By Richard Hiers,2017
In the following post, I’ll be explaining how to use ETL and SSIS to generate surrogate keys for dimension tables in a data warehouse. Although most dimensional data possesses a natural key or a business key in the source tables, Kimball and everyone else I’ve read strongly recommend using a surrogate key for dimensional tables. Our prospects, for example, all have a unique ProspectID, but it is recommended that the ETL system generate a unique identifying key be for each record. This surrogate key then becomes the foreign key in the Fact tables.
You can read more about the advantages of using a surrogate key in Kimball’s The Data Warehouse Toolkit, 3rd Ed. starting on page 98, Corr’s Agile Data Warehouse Design starting on page 141, and Adamson’s Star Schema on page 30 and following. But in brief, some of the key benefits of using a surrogate key are:
- Isolates the data warehouse from any instability in the source OLTP system keys where business keys may possibly be deleted, recycled, and modified in ways that could be detrimental to the functioning of the data warehouse.
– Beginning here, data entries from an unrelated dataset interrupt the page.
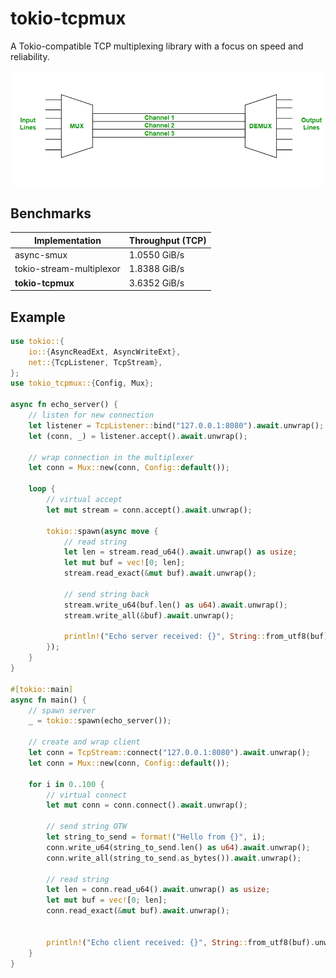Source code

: # tokio-tcpmux

A Tokio-compatible TCP multiplexing library with a focus on speed and reliability.

![img](https://raw.githubusercontent.com/rob-maron/tokio-tcpmux/master/mux.png)

## Benchmarks
|       Implementation     | Throughput (TCP) |
| ------------------------ | ---------------- |
| async-smux               | 1.0550 GiB/s     |
| tokio-stream-multiplexor | 1.8388 GiB/s     |
| **tokio-tcpmux**         | 3.6352 GiB/s     |

## Example
```rust
use tokio::{
    io::{AsyncReadExt, AsyncWriteExt},
    net::{TcpListener, TcpStream},
};
use tokio_tcpmux::{Config, Mux};

async fn echo_server() {
    // listen for new connection
    let listener = TcpListener::bind("127.0.0.1:8080").await.unwrap();
    let (conn, _) = listener.accept().await.unwrap();

    // wrap connection in the multiplexer
    let conn = Mux::new(conn, Config::default());

    loop {
        // virtual accept
        let mut stream = conn.accept().await.unwrap();

        tokio::spawn(async move {
            // read string
            let len = stream.read_u64().await.unwrap() as usize;
            let mut buf = vec![0; len];
            stream.read_exact(&mut buf).await.unwrap();

            // send string back
            stream.write_u64(buf.len() as u64).await.unwrap();
            stream.write_all(&buf).await.unwrap();

            println!("Echo server received: {}", String::from_utf8(buf).unwrap());
        });
    }
}

#[tokio::main]
async fn main() {
    // spawn server
    _ = tokio::spawn(echo_server());

    // create and wrap client
    let conn = TcpStream::connect("127.0.0.1:8080").await.unwrap();
    let conn = Mux::new(conn, Config::default());

    for i in 0..100 {
        // virtual connect
        let mut conn = conn.connect().await.unwrap();

        // send string OTW
        let string_to_send = format!("Hello from {}", i);
        conn.write_u64(string_to_send.len() as u64).await.unwrap();
        conn.write_all(string_to_send.as_bytes()).await.unwrap();

        // read string
        let len = conn.read_u64().await.unwrap() as usize;
        let mut buf = vec![0; len];
        conn.read_exact(&mut buf).await.unwrap();


        println!("Echo client received: {}", String::from_utf8(buf).unwrap());
    }
}

```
- Facilitates pulling dimensional attributes from disparate source systems in which each has its own independent business keys.
- Supports slowly changing dimensions (SCD) where there can be multiple versions of any given entity in the dimension.
So the question becomes, how do you create and maintain these surrogate keys?
The Need: An SSIS Surrogate Key Generator
It would be possible to design the dimension table with an auto-incrementing identity key, but at least for performance reasons, that doesn’t seem to be the preferred mechanism. From Kimball starting on page 469: “For improved efficiency, consider having the ETL tool generate and maintain the surrogate keys. Avoid the temptation of concatenating the operational key of the source system and a date/time stamp.” OK, so how do I accomplish that?
The Challenge: An SSIS Surrogate Key Generator
Given this and similar recommendations found on the web, and given the maturity of Microsoft’s SSIS ETL tools, I would expect this to be pretty straight forward. I would expect that I could just drag the Surrogate Key Creator transformation into my Data Flow and go on my merry way. But its not that straight forward. The tool doesn’t exist and even in Knight’s Professional Microsoft SQL Server 2014 Integration Services, the topic is not addressed that I can find, though I haven’t yet read it from stem to stern.
Given the complexity of some of the solutions I found on the web, it is really surprising to me that Microsoft hasn’t made this simpler to accomplish. But that seems to be where we are. With the help of some instructions on the web, I was eventually able to craft an ETL surrogate key generator independent of my data warehouse RDBMS. In the examples below I am creating a generator for my Expected Entrance Term dimension table.
Using a Script Component
I was able to create a working surrogate key (SK) generator first referring to the concepts and script found in a 2011 post from Joost van Rossum’s SSIS blog. I’ll briefly outline the solution since I found his instructions to be incomplete (He seems to have assumed a higher level of familiarity with the various components and thus omitted some details). After that, I’ll outline a simpler method which does not require the use of a script.
- Start by querying the destination dimension table for the last SK used. On the Control Flow tab in Microsoft Visual Studio, drag an Execute SQL Task to the canvas. Double click to edit.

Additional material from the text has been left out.